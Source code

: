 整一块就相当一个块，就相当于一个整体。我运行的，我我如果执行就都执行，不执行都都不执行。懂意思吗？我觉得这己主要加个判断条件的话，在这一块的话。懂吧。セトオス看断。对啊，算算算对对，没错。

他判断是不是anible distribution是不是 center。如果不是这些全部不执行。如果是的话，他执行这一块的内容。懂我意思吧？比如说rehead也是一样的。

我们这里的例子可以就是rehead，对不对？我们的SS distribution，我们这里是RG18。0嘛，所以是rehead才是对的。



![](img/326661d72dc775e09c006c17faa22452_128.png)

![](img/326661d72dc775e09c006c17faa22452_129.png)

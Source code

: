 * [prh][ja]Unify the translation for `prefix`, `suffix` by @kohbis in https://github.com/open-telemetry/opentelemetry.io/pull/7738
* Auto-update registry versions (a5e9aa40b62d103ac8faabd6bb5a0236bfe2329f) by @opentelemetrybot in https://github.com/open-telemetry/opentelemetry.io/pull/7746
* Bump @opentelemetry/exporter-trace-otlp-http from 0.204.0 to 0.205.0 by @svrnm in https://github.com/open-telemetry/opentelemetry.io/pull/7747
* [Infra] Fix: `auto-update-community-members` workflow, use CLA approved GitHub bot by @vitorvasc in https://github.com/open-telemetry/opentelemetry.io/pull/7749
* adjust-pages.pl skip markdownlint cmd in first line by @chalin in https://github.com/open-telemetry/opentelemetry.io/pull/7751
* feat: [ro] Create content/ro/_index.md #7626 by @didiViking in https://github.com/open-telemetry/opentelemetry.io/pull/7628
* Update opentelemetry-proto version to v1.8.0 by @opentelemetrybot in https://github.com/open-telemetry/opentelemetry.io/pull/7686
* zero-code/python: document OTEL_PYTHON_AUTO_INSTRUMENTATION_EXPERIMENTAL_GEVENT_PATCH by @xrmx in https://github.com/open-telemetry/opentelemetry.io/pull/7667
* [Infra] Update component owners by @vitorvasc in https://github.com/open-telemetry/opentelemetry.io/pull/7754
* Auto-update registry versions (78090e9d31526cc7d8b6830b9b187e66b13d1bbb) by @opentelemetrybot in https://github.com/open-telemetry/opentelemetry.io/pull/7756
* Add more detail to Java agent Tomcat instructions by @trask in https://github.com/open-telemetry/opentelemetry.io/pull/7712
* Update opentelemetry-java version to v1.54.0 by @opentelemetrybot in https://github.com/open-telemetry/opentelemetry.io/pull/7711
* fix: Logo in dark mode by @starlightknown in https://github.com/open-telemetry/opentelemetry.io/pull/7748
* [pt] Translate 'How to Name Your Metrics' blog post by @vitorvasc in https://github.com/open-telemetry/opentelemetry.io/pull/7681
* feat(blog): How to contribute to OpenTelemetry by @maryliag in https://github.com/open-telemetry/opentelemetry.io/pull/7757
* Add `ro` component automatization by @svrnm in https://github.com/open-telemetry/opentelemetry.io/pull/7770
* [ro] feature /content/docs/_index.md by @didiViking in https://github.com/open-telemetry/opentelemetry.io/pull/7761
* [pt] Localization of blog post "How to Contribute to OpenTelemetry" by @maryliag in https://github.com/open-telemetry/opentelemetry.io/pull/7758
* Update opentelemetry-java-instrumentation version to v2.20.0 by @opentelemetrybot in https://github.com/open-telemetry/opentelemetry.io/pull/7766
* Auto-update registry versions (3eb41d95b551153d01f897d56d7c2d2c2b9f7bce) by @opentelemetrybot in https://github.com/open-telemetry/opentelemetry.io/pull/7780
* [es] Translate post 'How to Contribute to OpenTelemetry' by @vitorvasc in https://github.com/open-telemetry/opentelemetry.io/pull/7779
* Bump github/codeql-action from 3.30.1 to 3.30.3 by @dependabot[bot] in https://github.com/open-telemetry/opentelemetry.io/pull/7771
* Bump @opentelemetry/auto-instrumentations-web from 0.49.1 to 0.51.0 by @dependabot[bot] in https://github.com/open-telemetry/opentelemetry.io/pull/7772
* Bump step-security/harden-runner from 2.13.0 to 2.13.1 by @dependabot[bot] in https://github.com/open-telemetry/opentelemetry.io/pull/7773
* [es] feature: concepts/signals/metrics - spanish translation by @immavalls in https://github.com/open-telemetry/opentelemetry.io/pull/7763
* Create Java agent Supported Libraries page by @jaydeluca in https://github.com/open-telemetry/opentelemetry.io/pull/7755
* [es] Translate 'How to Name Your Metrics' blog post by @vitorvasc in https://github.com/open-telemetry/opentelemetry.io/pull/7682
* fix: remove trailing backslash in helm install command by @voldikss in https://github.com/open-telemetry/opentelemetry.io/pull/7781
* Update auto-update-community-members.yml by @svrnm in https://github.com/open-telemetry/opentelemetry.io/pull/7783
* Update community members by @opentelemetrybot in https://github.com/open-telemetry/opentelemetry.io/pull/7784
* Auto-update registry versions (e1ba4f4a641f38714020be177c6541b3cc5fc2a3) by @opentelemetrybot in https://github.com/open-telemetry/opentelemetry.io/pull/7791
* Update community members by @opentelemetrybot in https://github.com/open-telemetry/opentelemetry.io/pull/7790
^^^^
* _TASK OBJECTIVE_:
Among the entries, find each line that includes the string "Create" and copy it.

* _ANSWER TO THIS TASK_:
* feat: [ro] Create content/ro/_index.md #7626 by @didiViking in https://github.com/open-telemetry/opentelemetry.io/pull/7628
* Create Java agent Supported Libraries page by @jaydeluca in https://github.com/open-telemetry/opentelemetry.io/pull/7755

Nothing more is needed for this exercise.